They fought within the circle of the undead warriors, Leofric finding his attacks thwarted time and time again by the skill of his foe and the unnatural magic that protected it.
When the end came it was sudden, Leofric raising his sword to block a lightning riposte a fraction of a second too late. The black blade glittered with evil runes and Leofric cried out in agony as it smashed through the waist lames of his breastplate. Numbing cold and pain spread from the wound, the hurt increased tenfold by the spiteful runes inscribed onto the champion’s blade. Leofric swayed in the saddle as his vision greyed and only Havelock’s grip and Aeneor’s sure footing kept him from falling.
Aching cold spread from where the champion’s blow had landed, blood streaming down the buckled strips of laminated plate that had protected his midriff.
“You have great skill for a mortal,” hissed the undead warrior. “You will make a fine addition to the Red Duke’s army.”
“No…” whispered Leofric, attempting to lift his sword, but his arm was leaden and useless.
“Yes,” promised the champion, its grinning skull face alight with triumph as it drew back its arm to deliver the deathblow. Leofric felt the fear that had threatened to seize him earlier rise in a suffocating wave at the thought of rising to become one of the living dead.
But before the undead warrior could strike Havelock cried, “Aeneor! Ride! Carry us away!”

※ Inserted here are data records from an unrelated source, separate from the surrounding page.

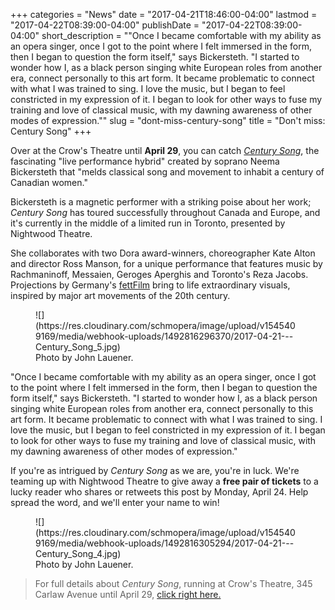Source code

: +++
categories = "News"
date = "2017-04-21T18:46:00-04:00"
lastmod = "2017-04-22T08:39:00-04:00"
publishDate = "2017-04-22T08:39:00-04:00"
short_description = "\"Once I became comfortable with my ability as an opera singer, once I got to the point where I felt immersed in the form, then I began to question the form itself,\" says Bickersteth. \"I started to wonder how I, as a black person singing white European roles from another era, connect personally to this art form. It became problematic to connect with what I was trained to sing. I love the music, but I began to feel constricted in my expression of it. I began to look for other ways to fuse my training and love of classical music, with my dawning awareness of other modes of expression.\""
slug = "dont-miss-century-song"
title = "Don&#039;t miss: Century Song"
+++

Over at the Crow's Theatre until **April 29**, you can catch [*Century Song*](http://www.nightwoodtheatre.net/index.php/whats_on/century_song), the fascinating "live performance hybrid" created by soprano Neema Bickersteth that "melds classical song and movement to inhabit a century of Canadian women."

Bickersteth is a magnetic performer with a striking poise about her work; *Century Song* has toured successfully throughout Canada and Europe, and it's currently in the middle of a limited run in Toronto, presented by Nightwood Theatre.

She collaborates with two Dora award-winners, choreographer Kate Alton and director Ross Manson, for a unique performance that features music by Rachmaninoff, Messaien, Geroges Aperghis and Toronto's Reza Jacobs. Projections by Germany's [fettFilm](http://www.fettfilm.com/de/index.html) bring to life extraordinary visuals, inspired by major art movements of the 20th century.

<figure data-type="image">
![](https://res.cloudinary.com/schmopera/image/upload/v1545409169/media/webhook-uploads/1492816296370/2017-04-21---Century_Song_5.jpg)
<figcaption>Photo by John Lauener.</figcaption>
</figure>

"Once I became comfortable with my ability as an opera singer, once I got to the point where I felt immersed in the form, then I began to question the form itself," says Bickersteth. "I started to wonder how I, as a black person singing white European roles from another era, connect personally to this art form. It became problematic to connect with what I was trained to sing. I love the music, but I began to feel constricted in my expression of it. I began to look for other ways to fuse my training and love of classical music, with my dawning awareness of other modes of expression."

If you're as intrigued by *Century Song* as we are, you're in luck. We're teaming up with Nightwood Theatre to give away a **free pair of tickets** to a lucky reader who shares or retweets this post by Monday, April 24. Help spread the word, and we'll enter your name to win!

<figure data-type="image">
![](https://res.cloudinary.com/schmopera/image/upload/v1545409169/media/webhook-uploads/1492816305294/2017-04-21---Century_Song_4.jpg)
<figcaption>Photo by John Lauener.</figcaption>
</figure>

>For full details about *Century Song*, running at Crow's Theatre, 345 Carlaw Avenue until April 29, [click right here.](http://www.nightwoodtheatre.net/index.php/whats_on/century_song)



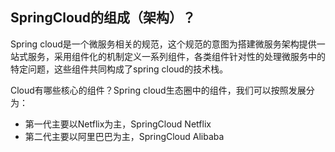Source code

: ## SpringCloud的组成（架构）？

Spring cloud是一个微服务相关的规范，这个规范的意图为搭建微服务架构提供一站式服务，采用组件化的机制定义一系列组件，各类组件针对性的处理微服务中的特定问题，这些组件共同构成了spring cloud的技术栈。

Cloud有哪些核心的组件？Spring cloud生态圈中的组件，我们可以按照发展分为：

-   第一代主要以Netflix为主，SpringCloud Netflix
-   第二代主要以阿里巴巴为主，SpringCloud Alibaba
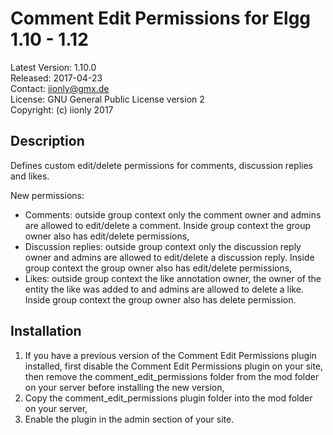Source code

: Comment Edit Permissions for Elgg 1.10 - 1.12
=============================================

Latest Version: 1.10.0  
Released: 2017-04-23  
Contact: iionly@gmx.de  
License: GNU General Public License version 2  
Copyright: (c) iionly 2017


Description
-----------

Defines custom edit/delete permissions for comments, discussion replies and likes.

New permissions:

- Comments: outside group context only the comment owner and admins are allowed to edit/delete a comment. Inside group context the group owner also has edit/delete permissions,
- Discussion replies: outside group context only the discussion reply owner and admins are allowed to edit/delete a discussion reply. Inside group context the group owner also has edit/delete permissions,
- Likes: outside group context the like annotation owner, the owner of the entity the like was added to and admins are allowed to delete a like. Inside group context the group owner also has delete permission.


Installation
------------

1. If you have a previous version of the Comment Edit Permissions plugin installed, first disable the Comment Edit Permissions plugin on your site, then remove the comment_edit_permissions folder from the mod folder on your server before installing the new version,
2. Copy the comment_edit_permissions plugin folder into the mod folder on your server,
3. Enable the plugin in the admin section of your site.
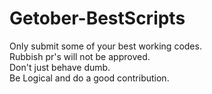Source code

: # Getober-BestScripts


Only submit some of your best working codes.<br/>
Rubbish pr's will not be approved. <br/>
Don't just behave dumb.<br/>
Be Logical and do a good contribution.
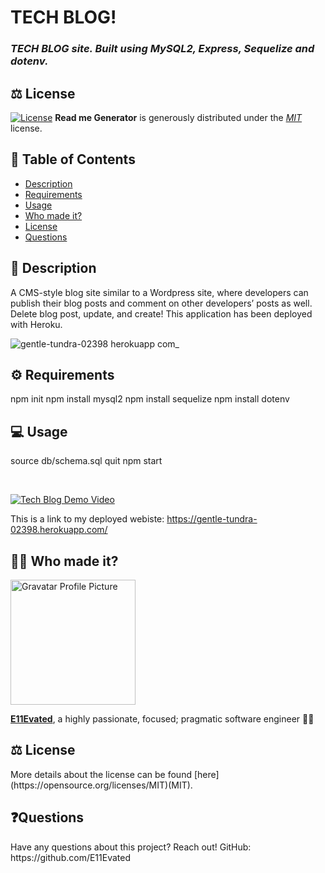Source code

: # TECH BLOG!

### *TECH BLOG site. Built using MySQL2, Express, Sequelize and dotenv.*


## ⚖️ License

[![License](https://img.shields.io/badge/License-MIT-green.svg)](https://opensource.org/licenses/MIT)
**Read me Generator** is generously distributed under the *[MIT](https://opensource.org/licenses/mit)* license.

## 📝 Table of Contents
- <a href="#description">Description</a>
- <a href="#requirements">Requirements</a>
- <a href="#usage">Usage</a>
- <a href="#author">Who made it?</a>
- <a href="#license">License</a>
- <a href="#contact">Questions</a>

<h2 id="description">📄 Description</h2>
A CMS-style blog site similar to a Wordpress site, where developers can publish their blog posts and comment on other developers’ posts as well.
Delete blog post, update, and create! This application has been deployed with Heroku.

![gentle-tundra-02398 herokuapp com_](https://user-images.githubusercontent.com/78288765/221723072-4e05c09c-398f-4bf9-b659-d27b4df089fb.png)


<h2 id="requirements">⚙️ Requirements</h2>
npm init
npm install mysql2
npm install sequelize
npm install dotenv

<h2 id="usage">💻 Usage</h2>
source db/schema.sql
quit
npm start

&nbsp;

[![Tech Blog Demo Video](https://img.youtube.com/vi/TEplWHjszqM/0.jpg)](https://www.youtube.com/watch?v=TEplWHjszqM)


This is a link to my deployed webiste: https://gentle-tundra-02398.herokuapp.com/


<h2 id="author">👨‍💻 Who made it?</h2>
<img src="https://s.gravatar.com/avatar/dab06605493afa6972d07fc273590cdc?s=200" alt="Gravatar Profile Picture" width="200" height="200">

<a href="https://e11evated.github.io/myPortfolio/" target="_blank">**E11Evated**</a>, a highly passionate, focused; pragmatic software engineer 🧙‍♂️

<h2 id="license">⚖️ License</h2>
More details about the license can be found [here](https://opensource.org/licenses/MIT)(MIT).


<h2 id="contact">❓Questions</h2>
Have any questions about this project? Reach out! GitHub:  https://github.com/E11Evated
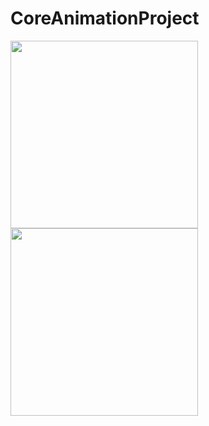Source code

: # CoreAnimationProject

<img src="https://user-images.githubusercontent.com/81886542/133481313-36399028-9a5a-4e5c-ba3a-8c958de937c0.png" width="300" />

<img src="https://user-images.githubusercontent.com/81886542/133481322-a0431ee3-8d1b-4298-a145-406c6f6475b3.png" width="300" />
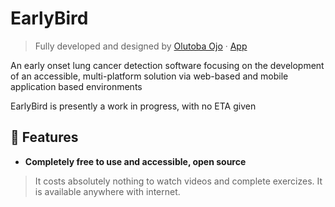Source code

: # EarlyBird
> Fully developed and designed by  [Olutoba Ojo](https://tobaojo.com) &middot; [App](https://tobaojo.com) <!-- Replace link with download link) -->

An early onset lung cancer detection software focusing on the development of an accessible, multi-platform solution via web-based and mobile application based environments

EarlyBird is presently a work in progress, with no ETA given

## 📖  Features 
- <b> Completely free to use and accessible, open source </b> 
 > It costs absolutely nothing to watch videos and complete exercizes. It is available anywhere with internet.

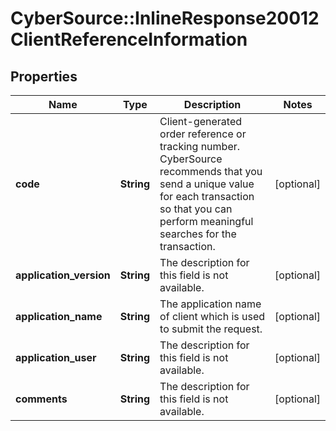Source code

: # CyberSource::InlineResponse20012ClientReferenceInformation

## Properties
Name | Type | Description | Notes
------------ | ------------- | ------------- | -------------
**code** | **String** | Client-generated order reference or tracking number. CyberSource recommends that you send a unique value for each transaction so that you can perform meaningful searches for the transaction.  | [optional] 
**application_version** | **String** | The description for this field is not available. | [optional] 
**application_name** | **String** | The application name of client which is used to submit the request. | [optional] 
**application_user** | **String** | The description for this field is not available. | [optional] 
**comments** | **String** | The description for this field is not available. | [optional]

The elven steed reared once more, his lashing hooves forcing the champion back, before turning and galloping towards the ring of skeletal warriors who stood sentinel around the duel. Havelock held Leofric tightly as the steed thundered onwards and closed his eyes as he felt the horse surge into the air.
Aeneor smashed through the ranks of the dead with the clang of metal and the snap of bone as he crushed those he landed upon and scattered the others with the power of his charge. Swords and spears stabbed, but none could touch the fast moving steed as it battered its way clear of its rider’s enemies.
Then they were clear and Leofric felt a measure of his senses returning as they rode clear of the dark fear that filled the air around the undead.
He raised his head and said, “We have to go back and fight!”
“With all due respect,” wheezed Havelock, “don’t be a fool! Don’t listen to him, Aeneor, keep going!”
Leofric wanted to protest, but his strength was gone. He gripped his sword hilt tightly and looked down at his wound, where blood pumped weakly down his leg. He had suffered worse in his time as a knight, but the real damage had been done—and was still being done—by the evil magic worked into the champion’s blade.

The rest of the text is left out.